╭─ RECORDS TO PROCESS

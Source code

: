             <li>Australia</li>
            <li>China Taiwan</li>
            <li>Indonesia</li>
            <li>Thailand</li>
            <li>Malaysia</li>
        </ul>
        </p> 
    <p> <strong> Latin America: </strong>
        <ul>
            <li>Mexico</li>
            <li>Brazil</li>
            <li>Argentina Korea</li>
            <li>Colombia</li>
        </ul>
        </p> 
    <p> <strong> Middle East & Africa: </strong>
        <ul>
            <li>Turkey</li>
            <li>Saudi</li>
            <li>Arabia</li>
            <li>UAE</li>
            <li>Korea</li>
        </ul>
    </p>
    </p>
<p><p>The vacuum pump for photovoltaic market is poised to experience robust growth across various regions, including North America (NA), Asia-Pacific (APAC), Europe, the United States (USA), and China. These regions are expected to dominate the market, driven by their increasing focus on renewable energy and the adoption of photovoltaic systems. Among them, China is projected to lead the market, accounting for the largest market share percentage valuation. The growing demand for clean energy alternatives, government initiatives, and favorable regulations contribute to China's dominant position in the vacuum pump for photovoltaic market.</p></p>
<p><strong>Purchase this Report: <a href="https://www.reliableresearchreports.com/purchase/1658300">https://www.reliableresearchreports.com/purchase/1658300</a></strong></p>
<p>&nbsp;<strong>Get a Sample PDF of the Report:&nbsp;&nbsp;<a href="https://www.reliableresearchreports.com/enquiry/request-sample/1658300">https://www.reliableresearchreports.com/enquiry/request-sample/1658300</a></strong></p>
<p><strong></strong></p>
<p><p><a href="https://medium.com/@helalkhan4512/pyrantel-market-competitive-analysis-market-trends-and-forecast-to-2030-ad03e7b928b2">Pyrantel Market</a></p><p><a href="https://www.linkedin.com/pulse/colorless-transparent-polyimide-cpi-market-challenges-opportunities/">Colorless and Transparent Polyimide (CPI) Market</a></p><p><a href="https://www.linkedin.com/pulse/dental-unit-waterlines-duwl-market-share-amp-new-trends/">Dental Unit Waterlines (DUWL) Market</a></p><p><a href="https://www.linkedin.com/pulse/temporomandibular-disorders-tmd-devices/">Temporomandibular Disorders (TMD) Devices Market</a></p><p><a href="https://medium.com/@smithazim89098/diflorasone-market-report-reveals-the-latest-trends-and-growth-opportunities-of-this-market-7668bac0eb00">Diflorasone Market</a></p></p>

╰─

__WORK REQUIRED__: Please print the lines from the start of the records up to and including the line with "<li>Mexico</li>", copying each one exactly and leaving out the rest.

__RESULT FOR THIS TASK__:
Source code

:             <li>Australia</li>
            <li>China Taiwan</li>
            <li>Indonesia</li>
            <li>Thailand</li>
            <li>Malaysia</li>
        </ul>
        </p> 
    <p> <strong> Latin America: </strong>
        <ul>
            <li>Mexico</li>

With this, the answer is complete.